* [Work order] Exclude the pictures, then restate exactly each line of the data below from the first through the line containing "- Keep Main updated".

* [Excerpts from a dataset]
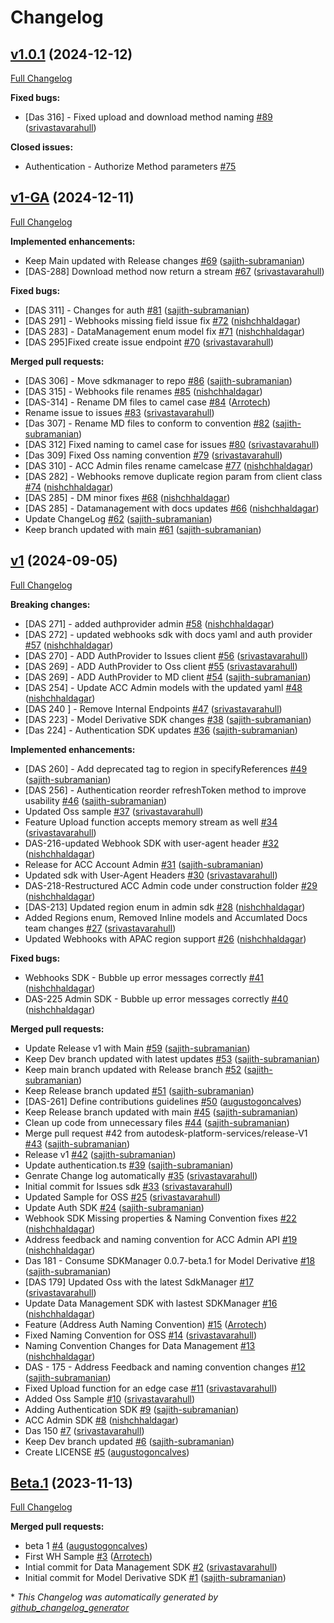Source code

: # Changelog

## [v1.0.1](https://github.com/autodesk-platform-services/aps-sdk-node/tree/v1.0.1) (2024-12-12)

[Full Changelog](https://github.com/autodesk-platform-services/aps-sdk-node/compare/v1-GA...v1.0.1)

**Fixed bugs:**

- \[Das 316\] - Fixed upload and download method naming  [\#89](https://github.com/autodesk-platform-services/aps-sdk-node/pull/89) ([srivastavarahull](https://github.com/srivastavarahull))

**Closed issues:**

- Authentication - Authorize Method parameters [\#75](https://github.com/autodesk-platform-services/aps-sdk-node/issues/75)

## [v1-GA](https://github.com/autodesk-platform-services/aps-sdk-node/tree/v1-GA) (2024-12-11)

[Full Changelog](https://github.com/autodesk-platform-services/aps-sdk-node/compare/v1...v1-GA)

**Implemented enhancements:**

- Keep Main updated with Release changes [\#69](https://github.com/autodesk-platform-services/aps-sdk-node/pull/69) ([sajith-subramanian](https://github.com/sajith-subramanian))
- \[DAS-288\] Download method now return a stream [\#67](https://github.com/autodesk-platform-services/aps-sdk-node/pull/67) ([srivastavarahull](https://github.com/srivastavarahull))

**Fixed bugs:**

- \[DAS 311\] - Changes for auth [\#81](https://github.com/autodesk-platform-services/aps-sdk-node/pull/81) ([sajith-subramanian](https://github.com/sajith-subramanian))
- \[DAS 291\] - Webhooks missing field issue fix [\#72](https://github.com/autodesk-platform-services/aps-sdk-node/pull/72) ([nishchhaldagar](https://github.com/nishchhaldagar))
- \[DAS 283\] - DataManagement enum model fix [\#71](https://github.com/autodesk-platform-services/aps-sdk-node/pull/71) ([nishchhaldagar](https://github.com/nishchhaldagar))
- \[DAS 295\]Fixed create issue endpoint [\#70](https://github.com/autodesk-platform-services/aps-sdk-node/pull/70) ([srivastavarahull](https://github.com/srivastavarahull))

**Merged pull requests:**

- \[DAS 306\] - Move sdkmanager to repo [\#86](https://github.com/autodesk-platform-services/aps-sdk-node/pull/86) ([sajith-subramanian](https://github.com/sajith-subramanian))
- \[DAS 315\] - Webhooks file renames [\#85](https://github.com/autodesk-platform-services/aps-sdk-node/pull/85) ([nishchhaldagar](https://github.com/nishchhaldagar))
- \[DAS-314\] - Rename DM files to camel case [\#84](https://github.com/autodesk-platform-services/aps-sdk-node/pull/84) ([Arrotech](https://github.com/Arrotech))
- Rename issue to issues [\#83](https://github.com/autodesk-platform-services/aps-sdk-node/pull/83) ([srivastavarahull](https://github.com/srivastavarahull))
- \[Das 307\] - Rename MD files to conform to convention [\#82](https://github.com/autodesk-platform-services/aps-sdk-node/pull/82) ([sajith-subramanian](https://github.com/sajith-subramanian))
- \[DAS 312\] Fixed naming to camel case for issues [\#80](https://github.com/autodesk-platform-services/aps-sdk-node/pull/80) ([srivastavarahull](https://github.com/srivastavarahull))
- \[Das 309\] Fixed Oss naming convention [\#79](https://github.com/autodesk-platform-services/aps-sdk-node/pull/79) ([srivastavarahull](https://github.com/srivastavarahull))
- \[DAS 310\] - ACC Admin files rename camelcase [\#77](https://github.com/autodesk-platform-services/aps-sdk-node/pull/77) ([nishchhaldagar](https://github.com/nishchhaldagar))
- \[DAS 282\] - Webhooks remove duplicate region param from client class [\#74](https://github.com/autodesk-platform-services/aps-sdk-node/pull/74) ([nishchhaldagar](https://github.com/nishchhaldagar))
- \[DAS 285\] - DM minor fixes [\#68](https://github.com/autodesk-platform-services/aps-sdk-node/pull/68) ([nishchhaldagar](https://github.com/nishchhaldagar))
- \[DAS 285\] - Datamanagement with docs updates [\#66](https://github.com/autodesk-platform-services/aps-sdk-node/pull/66) ([nishchhaldagar](https://github.com/nishchhaldagar))
- Update ChangeLog [\#62](https://github.com/autodesk-platform-services/aps-sdk-node/pull/62) ([sajith-subramanian](https://github.com/sajith-subramanian))
- Keep branch updated with main [\#61](https://github.com/autodesk-platform-services/aps-sdk-node/pull/61) ([sajith-subramanian](https://github.com/sajith-subramanian))

## [v1](https://github.com/autodesk-platform-services/aps-sdk-node/tree/v1) (2024-09-05)

[Full Changelog](https://github.com/autodesk-platform-services/aps-sdk-node/compare/Beta.1...v1)

**Breaking changes:**

- \[DAS 271\] - added authprovider admin [\#58](https://github.com/autodesk-platform-services/aps-sdk-node/pull/58) ([nishchhaldagar](https://github.com/nishchhaldagar))
- \[DAS 272\] - updated webhooks sdk with docs yaml and auth provider [\#57](https://github.com/autodesk-platform-services/aps-sdk-node/pull/57) ([nishchhaldagar](https://github.com/nishchhaldagar))
- \[DAS 270\] - ADD AuthProvider to Issues client [\#56](https://github.com/autodesk-platform-services/aps-sdk-node/pull/56) ([srivastavarahull](https://github.com/srivastavarahull))
- \[DAS 269\] - ADD AuthProvider to Oss client [\#55](https://github.com/autodesk-platform-services/aps-sdk-node/pull/55) ([srivastavarahull](https://github.com/srivastavarahull))
- \[DAS 269\] - ADD AuthProvider to MD client [\#54](https://github.com/autodesk-platform-services/aps-sdk-node/pull/54) ([sajith-subramanian](https://github.com/sajith-subramanian))
- \[DAS 254\] - Update ACC Admin models with the updated yaml [\#48](https://github.com/autodesk-platform-services/aps-sdk-node/pull/48) ([nishchhaldagar](https://github.com/nishchhaldagar))
- \[DAS 240 \] - Remove Internal Endpoints [\#47](https://github.com/autodesk-platform-services/aps-sdk-node/pull/47) ([srivastavarahull](https://github.com/srivastavarahull))
- \[DAS 223\] - Model Derivative SDK changes [\#38](https://github.com/autodesk-platform-services/aps-sdk-node/pull/38) ([sajith-subramanian](https://github.com/sajith-subramanian))
- \[Das 224\] - Authentication SDK updates [\#36](https://github.com/autodesk-platform-services/aps-sdk-node/pull/36) ([sajith-subramanian](https://github.com/sajith-subramanian))

**Implemented enhancements:**

- \[DAS 260\] - Add deprecated tag to region in specifyReferences [\#49](https://github.com/autodesk-platform-services/aps-sdk-node/pull/49) ([sajith-subramanian](https://github.com/sajith-subramanian))
- \[DAS 256\] - Authentication reorder refreshToken method to improve usability [\#46](https://github.com/autodesk-platform-services/aps-sdk-node/pull/46) ([sajith-subramanian](https://github.com/sajith-subramanian))
- Updated Oss sample [\#37](https://github.com/autodesk-platform-services/aps-sdk-node/pull/37) ([srivastavarahull](https://github.com/srivastavarahull))
- Feature Upload function accepts memory stream as well [\#34](https://github.com/autodesk-platform-services/aps-sdk-node/pull/34) ([srivastavarahull](https://github.com/srivastavarahull))
- DAS-216-updated Webhook SDK with user-agent header [\#32](https://github.com/autodesk-platform-services/aps-sdk-node/pull/32) ([nishchhaldagar](https://github.com/nishchhaldagar))
- Release for ACC Account Admin [\#31](https://github.com/autodesk-platform-services/aps-sdk-node/pull/31) ([sajith-subramanian](https://github.com/sajith-subramanian))
- Updated sdk with User-Agent Headers [\#30](https://github.com/autodesk-platform-services/aps-sdk-node/pull/30) ([srivastavarahull](https://github.com/srivastavarahull))
- DAS-218-Restructured ACC Admin code under construction folder [\#29](https://github.com/autodesk-platform-services/aps-sdk-node/pull/29) ([nishchhaldagar](https://github.com/nishchhaldagar))
- \[DAS-213\] Updated region enum in admin sdk [\#28](https://github.com/autodesk-platform-services/aps-sdk-node/pull/28) ([nishchhaldagar](https://github.com/nishchhaldagar))
- Added Regions enum, Removed Inline models and Accumlated Docs team changes [\#27](https://github.com/autodesk-platform-services/aps-sdk-node/pull/27) ([srivastavarahull](https://github.com/srivastavarahull))
- Updated Webhooks with APAC region support [\#26](https://github.com/autodesk-platform-services/aps-sdk-node/pull/26) ([nishchhaldagar](https://github.com/nishchhaldagar))

**Fixed bugs:**

- Webhooks SDK - Bubble up error messages correctly [\#41](https://github.com/autodesk-platform-services/aps-sdk-node/pull/41) ([nishchhaldagar](https://github.com/nishchhaldagar))
- DAS-225 Admin SDK - Bubble up error messages correctly [\#40](https://github.com/autodesk-platform-services/aps-sdk-node/pull/40) ([nishchhaldagar](https://github.com/nishchhaldagar))

**Merged pull requests:**

- Update Release v1 with Main [\#59](https://github.com/autodesk-platform-services/aps-sdk-node/pull/59) ([sajith-subramanian](https://github.com/sajith-subramanian))
- Keep Dev branch updated with latest updates [\#53](https://github.com/autodesk-platform-services/aps-sdk-node/pull/53) ([sajith-subramanian](https://github.com/sajith-subramanian))
- Keep main branch updated with Release branch [\#52](https://github.com/autodesk-platform-services/aps-sdk-node/pull/52) ([sajith-subramanian](https://github.com/sajith-subramanian))
- Keep Release branch updated [\#51](https://github.com/autodesk-platform-services/aps-sdk-node/pull/51) ([sajith-subramanian](https://github.com/sajith-subramanian))
- \[DAS-261\] Define contributions guidelines [\#50](https://github.com/autodesk-platform-services/aps-sdk-node/pull/50) ([augustogoncalves](https://github.com/augustogoncalves))
- Keep Release branch updated with main  [\#45](https://github.com/autodesk-platform-services/aps-sdk-node/pull/45) ([sajith-subramanian](https://github.com/sajith-subramanian))
- Clean up code from unnecessary files [\#44](https://github.com/autodesk-platform-services/aps-sdk-node/pull/44) ([sajith-subramanian](https://github.com/sajith-subramanian))
- Merge pull request \#42 from autodesk-platform-services/release-V1 [\#43](https://github.com/autodesk-platform-services/aps-sdk-node/pull/43) ([sajith-subramanian](https://github.com/sajith-subramanian))
- Release v1 [\#42](https://github.com/autodesk-platform-services/aps-sdk-node/pull/42) ([sajith-subramanian](https://github.com/sajith-subramanian))
- Update authentication.ts [\#39](https://github.com/autodesk-platform-services/aps-sdk-node/pull/39) ([sajith-subramanian](https://github.com/sajith-subramanian))
- Genrate Change log automatically [\#35](https://github.com/autodesk-platform-services/aps-sdk-node/pull/35) ([srivastavarahull](https://github.com/srivastavarahull))
- Initial commit for Issues sdk [\#33](https://github.com/autodesk-platform-services/aps-sdk-node/pull/33) ([srivastavarahull](https://github.com/srivastavarahull))
- Updated Sample for OSS [\#25](https://github.com/autodesk-platform-services/aps-sdk-node/pull/25) ([srivastavarahull](https://github.com/srivastavarahull))
- Update Auth SDK [\#24](https://github.com/autodesk-platform-services/aps-sdk-node/pull/24) ([sajith-subramanian](https://github.com/sajith-subramanian))
- Webhook SDK Missing properties & Naming Convention fixes [\#22](https://github.com/autodesk-platform-services/aps-sdk-node/pull/22) ([nishchhaldagar](https://github.com/nishchhaldagar))
- Address feedback and naming convention for ACC Admin API [\#19](https://github.com/autodesk-platform-services/aps-sdk-node/pull/19) ([nishchhaldagar](https://github.com/nishchhaldagar))
- Das 181 - Consume SDKManager 0.0.7-beta.1 for Model Derivative [\#18](https://github.com/autodesk-platform-services/aps-sdk-node/pull/18) ([sajith-subramanian](https://github.com/sajith-subramanian))
- \[DAS 179\] Updated Oss with the latest SdkManager [\#17](https://github.com/autodesk-platform-services/aps-sdk-node/pull/17) ([srivastavarahull](https://github.com/srivastavarahull))
- Update Data Management SDK with lastest SDKManager [\#16](https://github.com/autodesk-platform-services/aps-sdk-node/pull/16) ([nishchhaldagar](https://github.com/nishchhaldagar))
- Feature \(Address Auth Naming Convention\) [\#15](https://github.com/autodesk-platform-services/aps-sdk-node/pull/15) ([Arrotech](https://github.com/Arrotech))
- Fixed Naming Convention for OSS [\#14](https://github.com/autodesk-platform-services/aps-sdk-node/pull/14) ([srivastavarahull](https://github.com/srivastavarahull))
- Naming Convention Changes for Data Management [\#13](https://github.com/autodesk-platform-services/aps-sdk-node/pull/13) ([nishchhaldagar](https://github.com/nishchhaldagar))
- DAS - 175 - Address Feedback and naming convention changes [\#12](https://github.com/autodesk-platform-services/aps-sdk-node/pull/12) ([sajith-subramanian](https://github.com/sajith-subramanian))
- Fixed Upload function for an edge case [\#11](https://github.com/autodesk-platform-services/aps-sdk-node/pull/11) ([srivastavarahull](https://github.com/srivastavarahull))
- Added Oss Sample [\#10](https://github.com/autodesk-platform-services/aps-sdk-node/pull/10) ([srivastavarahull](https://github.com/srivastavarahull))
- Adding Authentication SDK [\#9](https://github.com/autodesk-platform-services/aps-sdk-node/pull/9) ([sajith-subramanian](https://github.com/sajith-subramanian))
- ACC Admin SDK [\#8](https://github.com/autodesk-platform-services/aps-sdk-node/pull/8) ([nishchhaldagar](https://github.com/nishchhaldagar))
- Das 150 [\#7](https://github.com/autodesk-platform-services/aps-sdk-node/pull/7) ([srivastavarahull](https://github.com/srivastavarahull))
- Keep Dev branch updated [\#6](https://github.com/autodesk-platform-services/aps-sdk-node/pull/6) ([sajith-subramanian](https://github.com/sajith-subramanian))
- Create LICENSE [\#5](https://github.com/autodesk-platform-services/aps-sdk-node/pull/5) ([augustogoncalves](https://github.com/augustogoncalves))

## [Beta.1](https://github.com/autodesk-platform-services/aps-sdk-node/tree/Beta.1) (2023-11-13)

[Full Changelog](https://github.com/autodesk-platform-services/aps-sdk-node/compare/149664bb6e3676f1aae7858a67c10df0308fe70f...Beta.1)

**Merged pull requests:**

- beta 1 [\#4](https://github.com/autodesk-platform-services/aps-sdk-node/pull/4) ([augustogoncalves](https://github.com/augustogoncalves))
- First WH Sample [\#3](https://github.com/autodesk-platform-services/aps-sdk-node/pull/3) ([Arrotech](https://github.com/Arrotech))
- Intial commit for Data Management SDK [\#2](https://github.com/autodesk-platform-services/aps-sdk-node/pull/2) ([srivastavarahull](https://github.com/srivastavarahull))
- Initial commit for Model Derivative SDK [\#1](https://github.com/autodesk-platform-services/aps-sdk-node/pull/1) ([sajith-subramanian](https://github.com/sajith-subramanian))



\* *This Changelog was automatically generated by [github_changelog_generator](https://github.com/github-changelog-generator/github-changelog-generator)*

* [Task output]
Source code

: # Changelog

## [v1.0.1](https://github.com/autodesk-platform-services/aps-sdk-node/tree/v1.0.1) (2024-12-12)

[Full Changelog](https://github.com/autodesk-platform-services/aps-sdk-node/compare/v1-GA...v1.0.1)

**Fixed bugs:**

- \[Das 316\] - Fixed upload and download method naming  [\#89](https://github.com/autodesk-platform-services/aps-sdk-node/pull/89) ([srivastavarahull](https://github.com/srivastavarahull))

**Closed issues:**

- Authentication - Authorize Method parameters [\#75](https://github.com/autodesk-platform-services/aps-sdk-node/issues/75)

## [v1-GA](https://github.com/autodesk-platform-services/aps-sdk-node/tree/v1-GA) (2024-12-11)

[Full Changelog](https://github.com/autodesk-platform-services/aps-sdk-node/compare/v1...v1-GA)

**Implemented enhancements:**

- Keep Main updated with Release changes [\#69](https://github.com/autodesk-platform-services/aps-sdk-node/pull/69) ([sajith-subramanian](https://github.com/sajith-subramanian))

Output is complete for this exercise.